• _What you have to do_
Look through the records and copy every line in which "function" appears.

• _Working data_
___
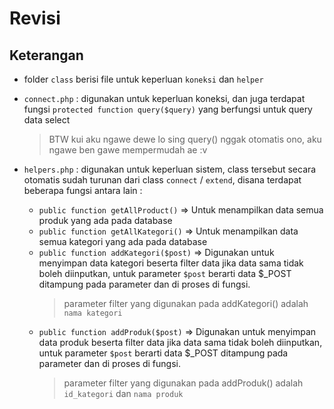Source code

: # Revisi

## Keterangan

- folder `class` berisi file untuk keperluan `koneksi` dan `helper`
- `connect.php` : digunakan untuk keperluan koneksi, dan juga terdapat fungsi `protected function query($query)` yang berfungsi untuk query data select
   > BTW kui aku ngawe dewe lo sing query() nggak otomatis ono, aku ngawe ben gawe mempermudah ae :v

- `helpers.php` : digunakan untuk keperluan sistem, class tersebut secara otomatis sudah turunan dari class `connect` / `extend`, disana terdapat beberapa fungsi antara lain : 
  - `public function getAllProduct()` => Untuk menampilkan data semua produk yang ada pada database
  - `public function getAllKategori()` => Untuk menampilkan data semua kategori yang ada pada database
  - `public function addKategori($post)` => Digunakan untuk menyimpan data kategori beserta filter data jika data sama tidak boleh diinputkan, untuk parameter `$post` berarti data $_POST ditampung pada parameter dan di proses di fungsi. 
      > parameter filter yang digunakan pada addKategori() adalah `nama kategori` 
  - `public function addProduk($post)` => Digunakan untuk menyimpan data produk beserta filter data jika data sama tidak boleh diinputkan, untuk parameter `$post` berarti data $_POST ditampung pada parameter dan di proses di fungsi. 
      > parameter filter yang digunakan pada addProduk() adalah `id_kategori` dan `nama produk`


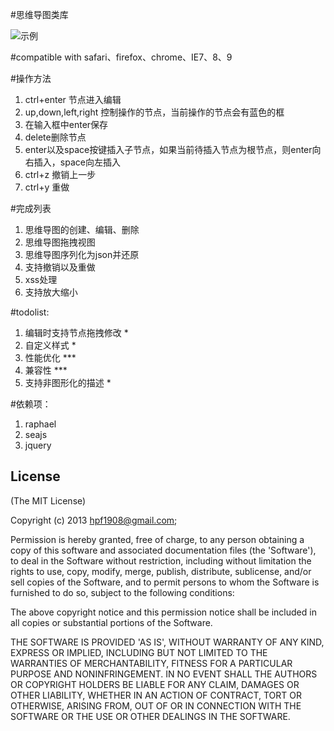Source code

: #思维导图类库

![示例](https://raw.github.com/hpf1908/jsMind/master/images/screenShot.png)

#compatible with safari、firefox、chrome、IE7、8、9

#操作方法

1. ctrl+enter 节点进入编辑
2. up,down,left,right 控制操作的节点，当前操作的节点会有蓝色的框
3. 在输入框中enter保存
4. delete删除节点
5. enter以及space按键插入子节点，如果当前待插入节点为根节点，则enter向右插入，space向左插入
6. ctrl+z 撤销上一步
7. ctrl+y 重做

#完成列表

1. 思维导图的创建、编辑、删除
2. 思维导图拖拽视图
3. 思维导图序列化为json并还原
4. 支持撤销以及重做
5. xss处理
6. 支持放大缩小

#todolist: 

1. 编辑时支持节点拖拽修改 *     
2. 自定义样式 *
3. 性能优化 ***
4. 兼容性 ***
5. 支持非图形化的描述 *

#依赖项：

1. raphael  
2. seajs 
3. jquery  

## License 

(The MIT License)

Copyright (c) 2013 hpf1908@gmail.com;

Permission is hereby granted, free of charge, to any person obtaining
a copy of this software and associated documentation files (the
'Software'), to deal in the Software without restriction, including
without limitation the rights to use, copy, modify, merge, publish,
distribute, sublicense, and/or sell copies of the Software, and to
permit persons to whom the Software is furnished to do so, subject to
the following conditions:

The above copyright notice and this permission notice shall be
included in all copies or substantial portions of the Software.

THE SOFTWARE IS PROVIDED 'AS IS', WITHOUT WARRANTY OF ANY KIND,
EXPRESS OR IMPLIED, INCLUDING BUT NOT LIMITED TO THE WARRANTIES OF
MERCHANTABILITY, FITNESS FOR A PARTICULAR PURPOSE AND NONINFRINGEMENT.
IN NO EVENT SHALL THE AUTHORS OR COPYRIGHT HOLDERS BE LIABLE FOR ANY
CLAIM, DAMAGES OR OTHER LIABILITY, WHETHER IN AN ACTION OF CONTRACT,
TORT OR OTHERWISE, ARISING FROM, OUT OF OR IN CONNECTION WITH THE
SOFTWARE OR THE USE OR OTHER DEALINGS IN THE SOFTWARE.

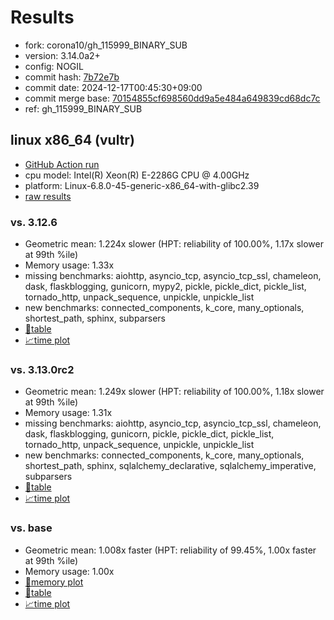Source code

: # Results

- fork: corona10/gh_115999_BINARY_SUB
- version: 3.14.0a2+
- config: NOGIL
- commit hash: [7b72e7b](https://github.com/corona10/cpython/commit/7b72e7b)
- commit date: 2024-12-17T00:45:30+09:00
- commit merge base: [70154855cf698560dd9a5e484a649839cd68dc7c](https://github.com/python/cpython/commit/70154855cf698560dd9a5e484a649839cd68dc7c)
- ref: gh_115999_BINARY_SUB

## linux x86_64 (vultr)

- [GitHub Action run](https://github.com/facebookexperimental/free-threading-benchmarking/actions/runs/12357227399)
- cpu model: Intel(R) Xeon(R) E-2286G CPU @ 4.00GHz
- platform: Linux-6.8.0-45-generic-x86_64-with-glibc2.39
- [raw results](bm-20241217-vultr-x86_64-corona10-gh_115999_BINARY_SUB-3.14.0a2%2B-7b72e7b.json)

### vs. 3.12.6

- Geometric mean: 1.224x slower (HPT: reliability of 100.00%, 1.17x slower at 99th %ile)
- Memory usage: 1.33x
- missing benchmarks: aiohttp, asyncio_tcp, asyncio_tcp_ssl, chameleon, dask, flaskblogging, gunicorn, mypy2, pickle, pickle_dict, pickle_list, tornado_http, unpack_sequence, unpickle, unpickle_list
- new benchmarks: connected_components, k_core, many_optionals, shortest_path, sphinx, subparsers
- [📄table](bm-20241217-vultr-x86_64-corona10-gh_115999_BINARY_SUB-3.14.0a2%2B-7b72e7b-vs-3.12.6.md)
- [📈time plot](bm-20241217-vultr-x86_64-corona10-gh_115999_BINARY_SUB-3.14.0a2%2B-7b72e7b-vs-3.12.6.svg)

### vs. 3.13.0rc2

- Geometric mean: 1.249x slower (HPT: reliability of 100.00%, 1.18x slower at 99th %ile)
- Memory usage: 1.31x
- missing benchmarks: aiohttp, asyncio_tcp, asyncio_tcp_ssl, chameleon, dask, flaskblogging, gunicorn, pickle, pickle_dict, pickle_list, tornado_http, unpack_sequence, unpickle, unpickle_list
- new benchmarks: connected_components, k_core, many_optionals, shortest_path, sphinx, sqlalchemy_declarative, sqlalchemy_imperative, subparsers
- [📄table](bm-20241217-vultr-x86_64-corona10-gh_115999_BINARY_SUB-3.14.0a2%2B-7b72e7b-vs-3.13.0rc2.md)
- [📈time plot](bm-20241217-vultr-x86_64-corona10-gh_115999_BINARY_SUB-3.14.0a2%2B-7b72e7b-vs-3.13.0rc2.svg)

### vs. base

- Geometric mean: 1.008x faster (HPT: reliability of 99.45%, 1.00x faster at 99th %ile)
- Memory usage: 1.00x
- [🧠memory plot](bm-20241217-vultr-x86_64-corona10-gh_115999_BINARY_SUB-3.14.0a2%2B-7b72e7b-vs-base-mem.svg)
- [📄table](bm-20241217-vultr-x86_64-corona10-gh_115999_BINARY_SUB-3.14.0a2%2B-7b72e7b-vs-base.md)
- [📈time plot](bm-20241217-vultr-x86_64-corona10-gh_115999_BINARY_SUB-3.14.0a2%2B-7b72e7b-vs-base.svg)

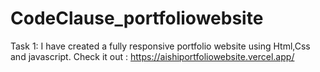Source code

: # CodeClause_portfoliowebsite

Task 1: I have created a fully responsive portfolio website using Html,Css and javascript.
Check it out : https://aishiportfoliowebsite.vercel.app/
___
• _Your response_
- `connect.php` : digunakan untuk keperluan koneksi, dan juga terdapat fungsi `protected function query($query)` yang berfungsi untuk query data select
  - `public function getAllProduct()` => Untuk menampilkan data semua produk yang ada pada database
  - `public function getAllKategori()` => Untuk menampilkan data semua kategori yang ada pada database
  - `public function addKategori($post)` => Digunakan untuk menyimpan data kategori beserta filter data jika data sama tidak boleh diinputkan, untuk parameter `$post` berarti data $_POST ditampung pada parameter dan di proses di fungsi. 
  - `public function addProduk($post)` => Digunakan untuk menyimpan data produk beserta filter data jika data sama tidak boleh diinputkan, untuk parameter `$post` berarti data $_POST ditampung pada parameter dan di proses di fungsi. 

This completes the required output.